In a classic 1940s poster, a mother pelican feeds her own blood to her four happy-looking offspring. They nest in a military helmet, against a backdrop of the Scottish flag. This poster aimed to recruit donors to the Scottish National Blood Transfusion Association. The pelican image is a little opaque to us now, but in that more religious decade, the symbolism would have been clear.
Medieval encyclopedists thought that pelicans were exceptionally devoted parents, so much so that they would jab open their own breasts to feed their young on the blood. This practice of vulning (from Latin to wound, related to our word “vulnerable”) came to symbolize Christ’s sacrifice for humankind. Elizabeth I adopted the image as a cipher for her rule over England, and the bleeding pelican is a common heraldic motif.
It seems simple, the notion that old symbols help us to know our world. But it is not. What is the chain connecting the medieval illuminator who painted a bloody bird to the young Scot giving blood to save a soldier? So many wars came in between. The only constant could have been bloodshed. The pelican boils down something terribly complicated—giving one’s lifeblood to another—into a single, pretty image. We have needed it.
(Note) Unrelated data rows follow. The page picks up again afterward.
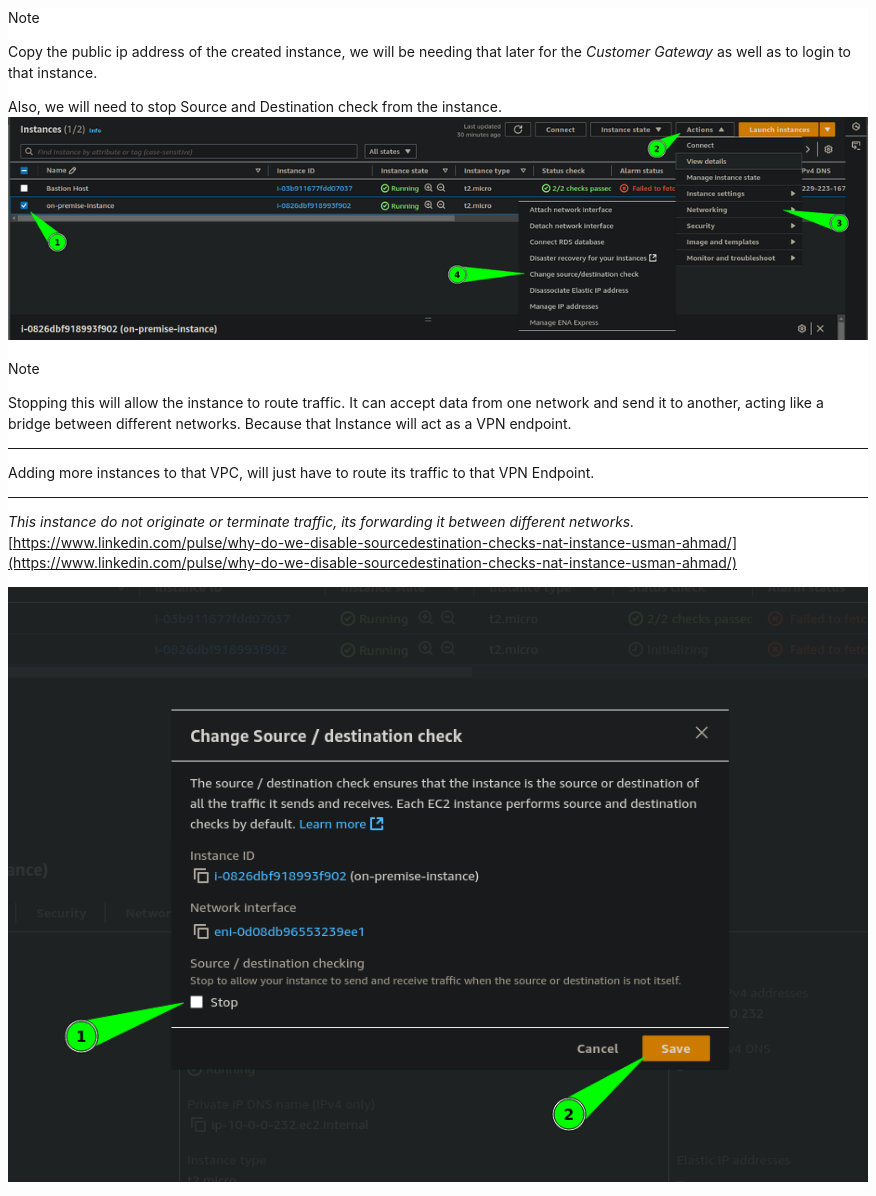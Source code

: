>[!NOTE]
>Copy the public ip address of the created instance, we will be needing that later for the
*Customer Gateway* as well as to login to that instance. 

Also, we will need to stop Source and Destination check from the instance.
![](https://raw.githubusercontent.com/omar0ali/posts/refs/heads/main/2024/AWS-SiteToSiteVPN-Guide/screenshots/Pasted%20image%2020241025212645.png)

>[!NOTE]
>Stopping this will allow the instance to route traffic. It can accept data from one network and 
send it to another, acting like a bridge between different networks. 
Because that Instance will act as a VPN endpoint.
>
>---
>Adding more instances to that VPC, will just have to route its traffic to that VPN Endpoint.
>
>---
>*This instance do not originate or terminate traffic, 
its forwarding it between different networks.*
>[https://www.linkedin.com/pulse/why-do-we-disable-sourcedestination-checks-nat-instance-usman-ahmad/](https://www.linkedin.com/pulse/why-do-we-disable-sourcedestination-checks-nat-instance-usman-ahmad/)

![](https://raw.githubusercontent.com/omar0ali/posts/refs/heads/main/2024/AWS-SiteToSiteVPN-Guide/screenshots/Pasted%20image%2020241025212732.png)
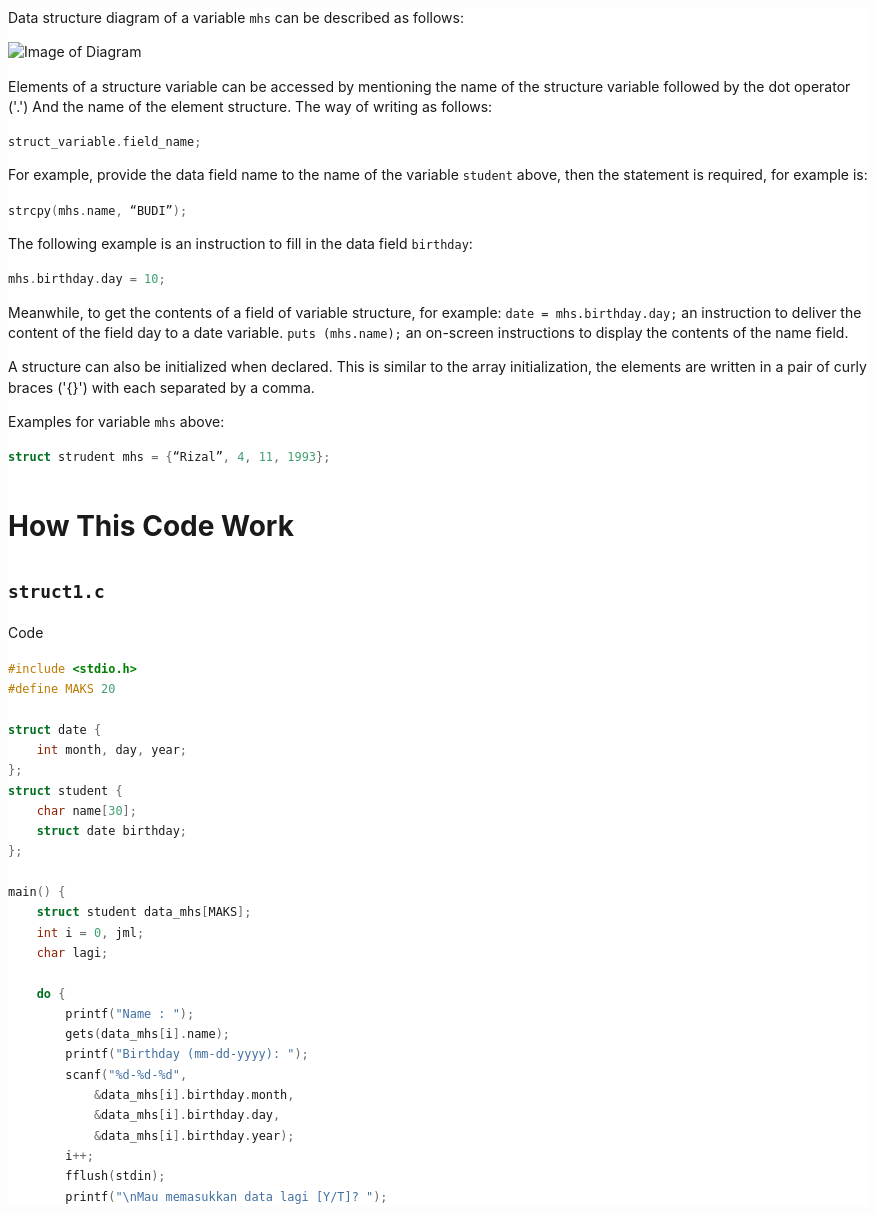 Data structure diagram of a variable `mhs` can be described as follows:

![Image of Diagram](https://github.com/rizalasrul/c-basic-struct/blob/master/Images/1.png)

Elements of a structure variable can be accessed by mentioning the name of the structure variable followed by the dot operator ('.') And the name of the element structure. The way of writing as follows:
```c
struct_variable.field_name;
```

For example, provide the data field name to the name of the variable `student` above, then the statement is required, for example is:
```c
strcpy(mhs.name, “BUDI”);
```

The following example is an instruction to fill in the data field `birthday`:
```c
mhs.birthday.day = 10;
```

Meanwhile, to get the contents of a field of variable structure, for example: `date = mhs.birthday.day;` an instruction to deliver the content of the field day to a date variable. `puts (mhs.name);` an on-screen instructions to display the contents of the name field.

A structure can also be initialized when declared. This is similar to the array initialization, the elements are written in a pair of curly braces ('{}') with each separated by a comma.

Examples for variable `mhs` above:
```c
struct strudent mhs = {“Rizal”, 4, 11, 1993};
```


# How This Code Work
## `struct1.c`
Code

```c
#include <stdio.h>
#define MAKS 20

struct date {
	int month, day, year;
};
struct student {
	char name[30];
	struct date birthday;
};

main() {
	struct student data_mhs[MAKS];
	int i = 0, jml;
	char lagi;

	do {
		printf("Name : ");
		gets(data_mhs[i].name);
		printf("Birthday (mm-dd-yyyy): ");
		scanf("%d-%d-%d", 
			&data_mhs[i].birthday.month,
			&data_mhs[i].birthday.day,
			&data_mhs[i].birthday.year);
		i++;
		fflush(stdin);
		printf("\nMau memasukkan data lagi [Y/T]? ");
```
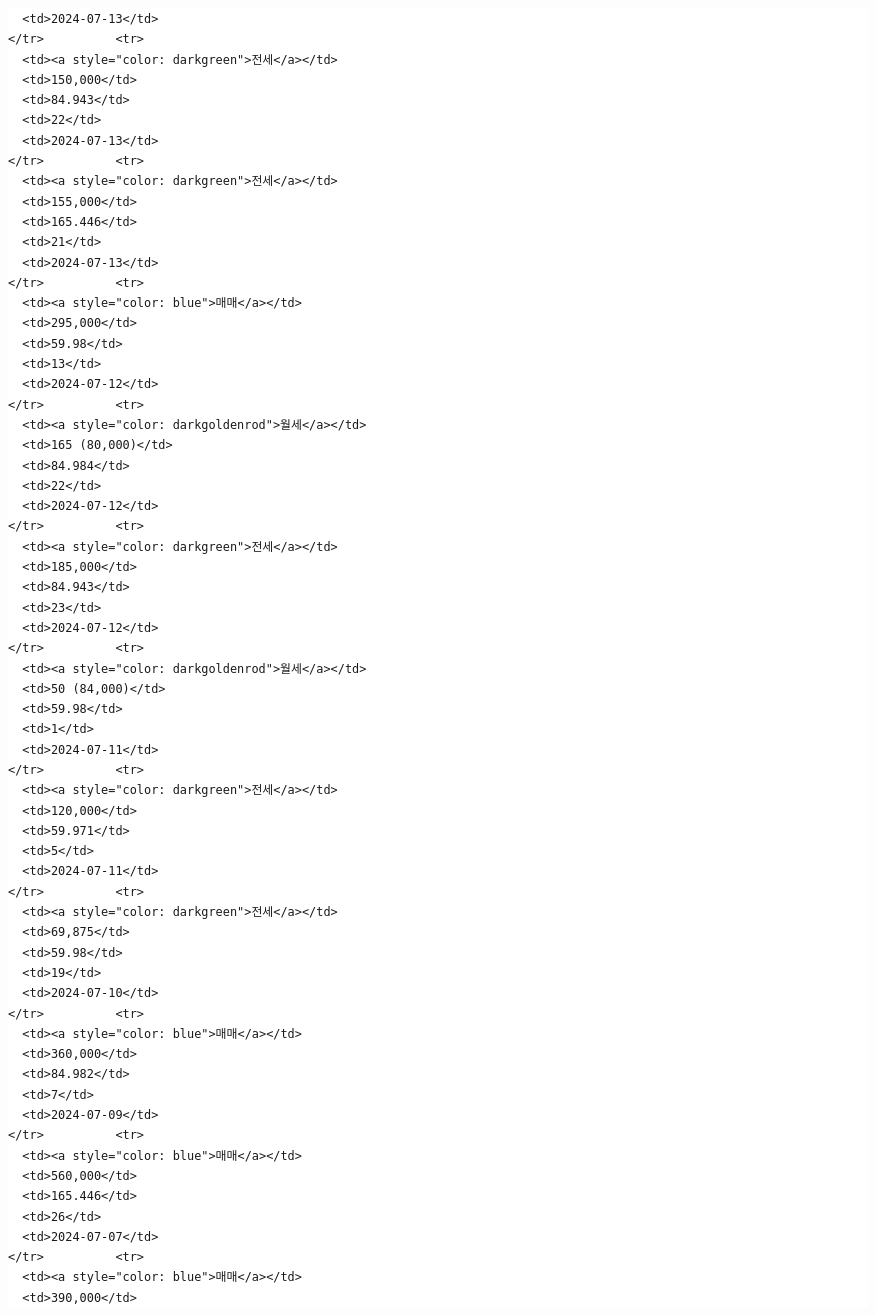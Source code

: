       <td>2024-07-13</td>
    </tr>          <tr>
      <td><a style="color: darkgreen">전세</a></td>
      <td>150,000</td>
      <td>84.943</td>
      <td>22</td>
      <td>2024-07-13</td>
    </tr>          <tr>
      <td><a style="color: darkgreen">전세</a></td>
      <td>155,000</td>
      <td>165.446</td>
      <td>21</td>
      <td>2024-07-13</td>
    </tr>          <tr>
      <td><a style="color: blue">매매</a></td>
      <td>295,000</td>
      <td>59.98</td>
      <td>13</td>
      <td>2024-07-12</td>
    </tr>          <tr>
      <td><a style="color: darkgoldenrod">월세</a></td>
      <td>165 (80,000)</td>
      <td>84.984</td>
      <td>22</td>
      <td>2024-07-12</td>
    </tr>          <tr>
      <td><a style="color: darkgreen">전세</a></td>
      <td>185,000</td>
      <td>84.943</td>
      <td>23</td>
      <td>2024-07-12</td>
    </tr>          <tr>
      <td><a style="color: darkgoldenrod">월세</a></td>
      <td>50 (84,000)</td>
      <td>59.98</td>
      <td>1</td>
      <td>2024-07-11</td>
    </tr>          <tr>
      <td><a style="color: darkgreen">전세</a></td>
      <td>120,000</td>
      <td>59.971</td>
      <td>5</td>
      <td>2024-07-11</td>
    </tr>          <tr>
      <td><a style="color: darkgreen">전세</a></td>
      <td>69,875</td>
      <td>59.98</td>
      <td>19</td>
      <td>2024-07-10</td>
    </tr>          <tr>
      <td><a style="color: blue">매매</a></td>
      <td>360,000</td>
      <td>84.982</td>
      <td>7</td>
      <td>2024-07-09</td>
    </tr>          <tr>
      <td><a style="color: blue">매매</a></td>
      <td>560,000</td>
      <td>165.446</td>
      <td>26</td>
      <td>2024-07-07</td>
    </tr>          <tr>
      <td><a style="color: blue">매매</a></td>
      <td>390,000</td>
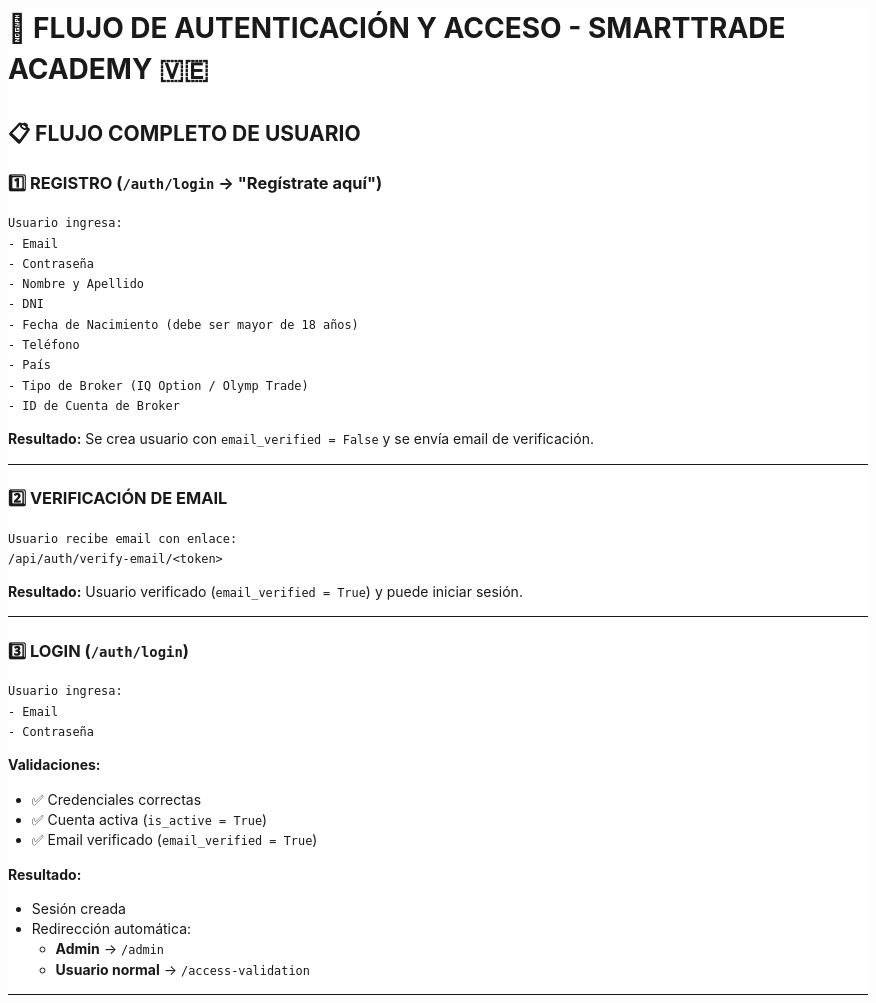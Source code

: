 # 🔐 FLUJO DE AUTENTICACIÓN Y ACCESO - SMARTTRADE ACADEMY 🇻🇪

## 📋 FLUJO COMPLETO DE USUARIO

### 1️⃣ **REGISTRO** (`/auth/login` → "Regístrate aquí")
```
Usuario ingresa:
- Email
- Contraseña
- Nombre y Apellido
- DNI
- Fecha de Nacimiento (debe ser mayor de 18 años)
- Teléfono
- País
- Tipo de Broker (IQ Option / Olymp Trade)
- ID de Cuenta de Broker
```

**Resultado:** Se crea usuario con `email_verified = False` y se envía email de verificación.

---

### 2️⃣ **VERIFICACIÓN DE EMAIL**
```
Usuario recibe email con enlace:
/api/auth/verify-email/<token>
```

**Resultado:** Usuario verificado (`email_verified = True`) y puede iniciar sesión.

---

### 3️⃣ **LOGIN** (`/auth/login`)
```
Usuario ingresa:
- Email
- Contraseña
```

**Validaciones:**
- ✅ Credenciales correctas
- ✅ Cuenta activa (`is_active = True`)
- ✅ Email verificado (`email_verified = True`)

**Resultado:** 
- Sesión creada
- Redirección automática:
  - **Admin** → `/admin`
  - **Usuario normal** → `/access-validation`

---
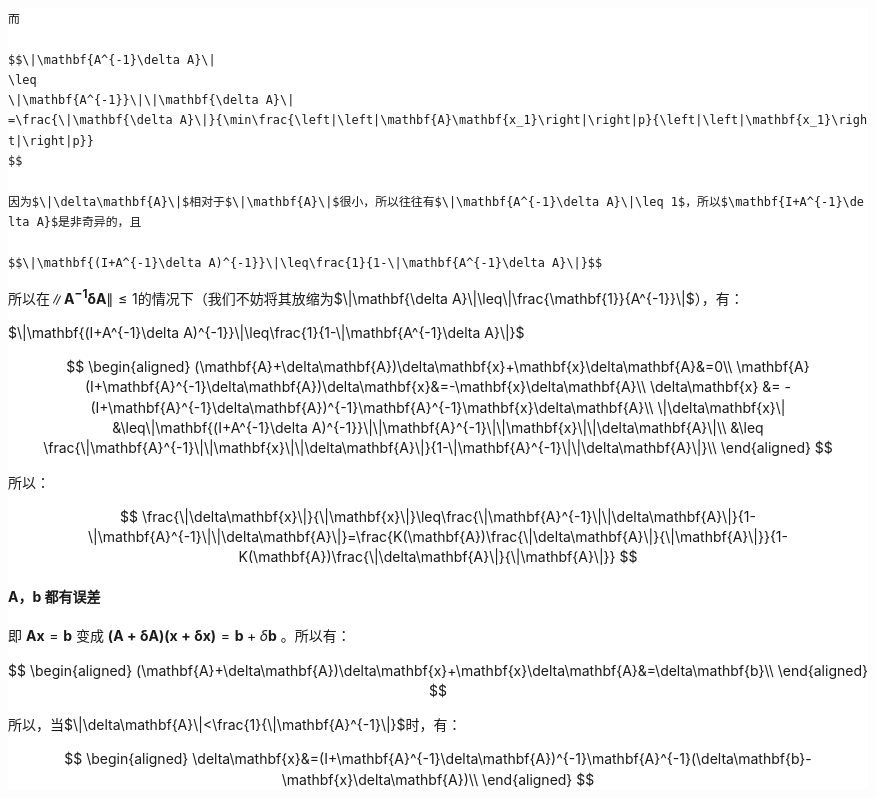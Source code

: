     而

    $$\|\mathbf{A^{-1}\delta A}\|
    \leq
    \|\mathbf{A^{-1}}\|\|\mathbf{\delta A}\|
    =\frac{\|\mathbf{\delta A}\|}{\min\frac{\left|\left|\mathbf{A}\mathbf{x_1}\right|\right|p}{\left|\left|\mathbf{x_1}\right|\right|p}}
    $$

    因为$\|\delta\mathbf{A}\|$相对于$\|\mathbf{A}\|$很小，所以往往有$\|\mathbf{A^{-1}\delta A}\|\leq 1$，所以$\mathbf{I+A^{-1}\delta A}$是非奇异的，且

    $$\|\mathbf{(I+A^{-1}\delta A)^{-1}}\|\leq\frac{1}{1-\|\mathbf{A^{-1}\delta A}\|}$$

所以在$\|\mathbf{A^{-1}\delta A}\|\leq 1$的情况下（我们不妨将其放缩为$\|\mathbf{\delta A}\|\leq\|\frac{\mathbf{1}}{A^{-1}}\|$），有：

$\|\mathbf{(I+A^{-1}\delta A)^{-1}}\|\leq\frac{1}{1-\|\mathbf{A^{-1}\delta A}\|}$

$$
\begin{aligned}
(\mathbf{A}+\delta\mathbf{A})\delta\mathbf{x}+\mathbf{x}\delta\mathbf{A}&=0\\
\mathbf{A}(I+\mathbf{A}^{-1}\delta\mathbf{A})\delta\mathbf{x}&=-\mathbf{x}\delta\mathbf{A}\\
 \delta\mathbf{x} &= -(I+\mathbf{A}^{-1}\delta\mathbf{A})^{-1}\mathbf{A}^{-1}\mathbf{x}\delta\mathbf{A}\\
 \|\delta\mathbf{x}\| &\leq\|\mathbf{(I+A^{-1}\delta A)^{-1}}\|\|\mathbf{A}^{-1}\|\|\mathbf{x}\|\|\delta\mathbf{A}\|\\
&\leq \frac{\|\mathbf{A}^{-1}\|\|\mathbf{x}\|\|\delta\mathbf{A}\|}{1-\|\mathbf{A}^{-1}\|\|\delta\mathbf{A}\|}\\
\end{aligned}
$$

所以：

$$
\frac{\|\delta\mathbf{x}\|}{\|\mathbf{x}\|}\leq\frac{\|\mathbf{A}^{-1}\|\|\delta\mathbf{A}\|}{1-\|\mathbf{A}^{-1}\|\|\delta\mathbf{A}\|}=\frac{K(\mathbf{A})\frac{\|\delta\mathbf{A}\|}{\|\mathbf{A}\|}}{1-K(\mathbf{A})\frac{\|\delta\mathbf{A}\|}{\|\mathbf{A}\|}}
$$

#### $\mathbf{A}$，$\mathbf{b}$ 都有误差

即 $\mathbf{Ax}=\mathbf{b}$ 变成 $\mathbf{(A+\delta A)(x+\delta x)}=\mathbf{b}+\delta\mathbf{b}$ 。所以有：

$$
\begin{aligned}
(\mathbf{A}+\delta\mathbf{A})\delta\mathbf{x}+\mathbf{x}\delta\mathbf{A}&=\delta\mathbf{b}\\
\end{aligned}
$$

所以，当$\|\delta\mathbf{A}\|<\frac{1}{\|\mathbf{A}^{-1}\|}$时，有：

$$
\begin{aligned}
\delta\mathbf{x}&=(I+\mathbf{A}^{-1}\delta\mathbf{A})^{-1}\mathbf{A}^{-1}(\delta\mathbf{b}-\mathbf{x}\delta\mathbf{A})\\
\end{aligned}
$$

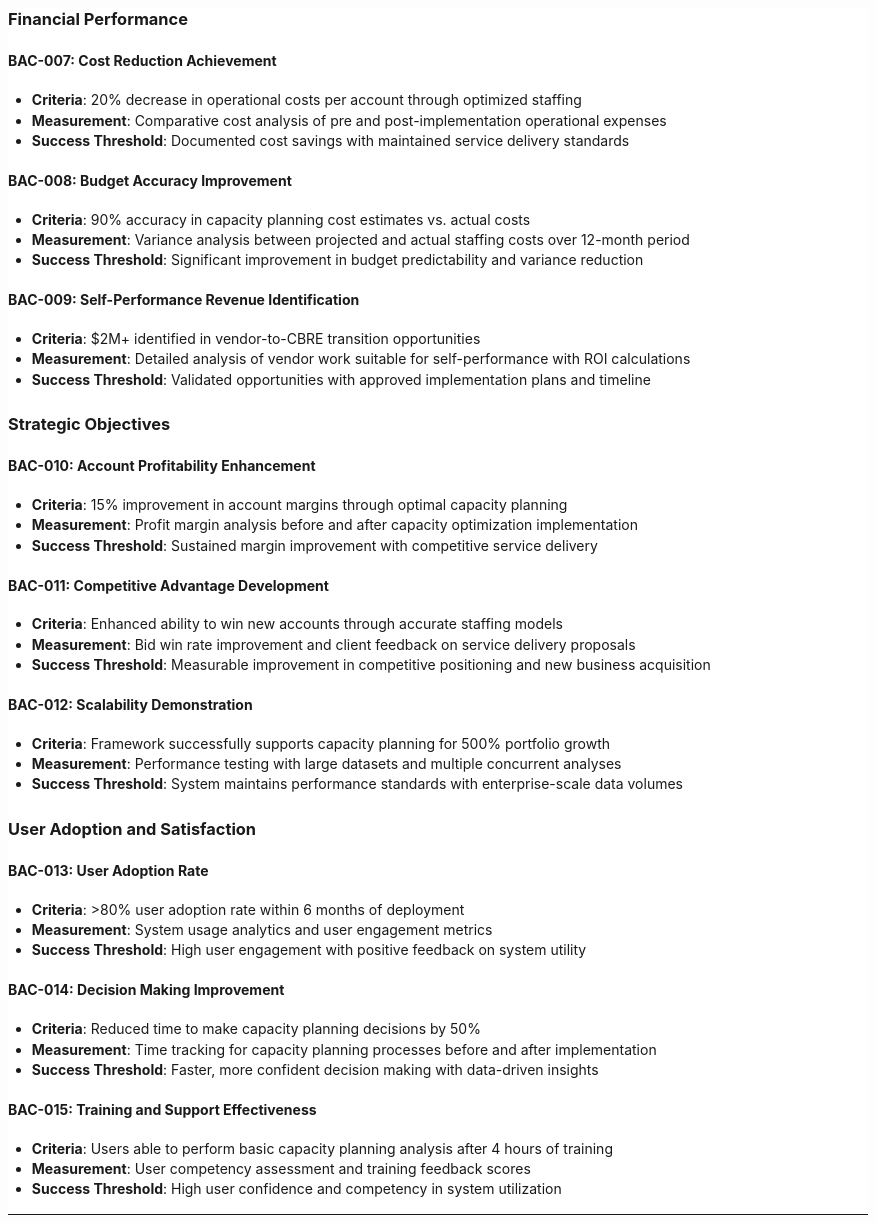 ### Financial Performance

#### BAC-007: Cost Reduction Achievement
- **Criteria**: 20% decrease in operational costs per account through optimized staffing
- **Measurement**: Comparative cost analysis of pre and post-implementation operational expenses
- **Success Threshold**: Documented cost savings with maintained service delivery standards

#### BAC-008: Budget Accuracy Improvement
- **Criteria**: 90% accuracy in capacity planning cost estimates vs. actual costs
- **Measurement**: Variance analysis between projected and actual staffing costs over 12-month period
- **Success Threshold**: Significant improvement in budget predictability and variance reduction

#### BAC-009: Self-Performance Revenue Identification
- **Criteria**: $2M+ identified in vendor-to-CBRE transition opportunities
- **Measurement**: Detailed analysis of vendor work suitable for self-performance with ROI calculations
- **Success Threshold**: Validated opportunities with approved implementation plans and timeline

### Strategic Objectives

#### BAC-010: Account Profitability Enhancement
- **Criteria**: 15% improvement in account margins through optimal capacity planning
- **Measurement**: Profit margin analysis before and after capacity optimization implementation
- **Success Threshold**: Sustained margin improvement with competitive service delivery

#### BAC-011: Competitive Advantage Development
- **Criteria**: Enhanced ability to win new accounts through accurate staffing models
- **Measurement**: Bid win rate improvement and client feedback on service delivery proposals
- **Success Threshold**: Measurable improvement in competitive positioning and new business acquisition

#### BAC-012: Scalability Demonstration
- **Criteria**: Framework successfully supports capacity planning for 500% portfolio growth
- **Measurement**: Performance testing with large datasets and multiple concurrent analyses
- **Success Threshold**: System maintains performance standards with enterprise-scale data volumes

### User Adoption and Satisfaction

#### BAC-013: User Adoption Rate
- **Criteria**: >80% user adoption rate within 6 months of deployment
- **Measurement**: System usage analytics and user engagement metrics
- **Success Threshold**: High user engagement with positive feedback on system utility

#### BAC-014: Decision Making Improvement
- **Criteria**: Reduced time to make capacity planning decisions by 50%
- **Measurement**: Time tracking for capacity planning processes before and after implementation
- **Success Threshold**: Faster, more confident decision making with data-driven insights

#### BAC-015: Training and Support Effectiveness
- **Criteria**: Users able to perform basic capacity planning analysis after 4 hours of training
- **Measurement**: User competency assessment and training feedback scores
- **Success Threshold**: High user confidence and competency in system utilization

---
Likewise, we have at times needed myths and legends about miraculous rejuvenation. We are in one of those moments, and a California-based company called Ambrosia has resurrected an old tale, just in time. Founder Jesse Karmazin wants to sell the plasma and the blood of young people to older, rich people for therapeutic reasons, as Amy Maxmen reported last week in MIT’s Technology Review. The science seems wobbly at best, but the narrative—the narrative is strong. There’s a reason Silicon Valley investor Peter Thiel, a prominent Donald Trump supporter, made headlines for being young blood–curious.
Where do we get the idea that the blood of the young can heal us? The roots are complicated. The company’s name alone evokes a number of weird stories. Ambrosia was the food or drink (unclear) consumed by the Greek gods. It was delivered to them by doves, like Seamless. Supposedly, consuming ambrosia could make one immortal, hence its use as a brand I suppose. But the divine beings who consumed ambrosia did not usually have blood running in their veins. Instead, they had a fluid called Ichor. Wouldn’t that have been a more appropriate name for Karmazin’s company?
The vampire connection is easier to trace. From the folk traditions of ancient Mesopotamia and medieval central Europe to contemporary American cinema, undead beings have drunk the blood of the living. Vampires are traditionally feared and loathed, however. If the vampire merely transfused his victims’ blood into this veins via an intermediary corporation, might we have feared him less? Jeff Karmazin must hope so.
Ambrosia most explicitly recalls the story of Countess Elizabeth Báthory de Ecsed, who murdered many young women in the late sixteenth century. (Supposedly a diary recorded a death toll of 650, but she was convicted only of 80 killings.) Báthory was a noblewoman who lived in an enormous castle in what is now Hungary, where she tortured and murdered unmarried young women and, supposedly, bathed in their rejuvenating virgin blood. After her trial, Báthory was bricked into enclosement. A red gallows was built nearby to show that she had been punished.
One can only wonder at the branding decisions made in recent years by medical technology startups. Ill-fated diagnostics company Theranos powerfully recalls the Greek personification of death, Thanatos, even if it intended to combine the Greek words for “therapy” and “diagnosis.” Followers of Sigmund Freud repurposed Thanatos to refer to the death drive, the opposite of Eros, the life instinct. (There is a medical company named Eros, too: It distributes pharmaceuticals in Kenya.)
The story of the Scottish flag and the pelican shows how strangely and insistently culture drives meaning into the body. We like our stories simple, and we like them bloody. Ambrosia and other startups seeking publicity draw on those stories. As old certainties—like, say, the stability of the American government—crumble around us, we become weaker and more susceptible to the appeal of myth. When questionable tech ventures promise us unlikely rescue, whether through improbably efficient home diagnostics or the delicious blood of the young, we are tempted, even if we should know better.
Peter Thiel and his friends in the White House should smile upon Ambrosia: After all, regular bleeding should keep the young sluggish and less liable to cause trouble in the streets (or on the internet). But he should remember that even Elizabeth Báthory was caught in the end, despite her castle and her extraordinary wealth. No matter how many henchmen are at his disposal, a villain cannot live on virgin blood alone. The red gallows comes for us all.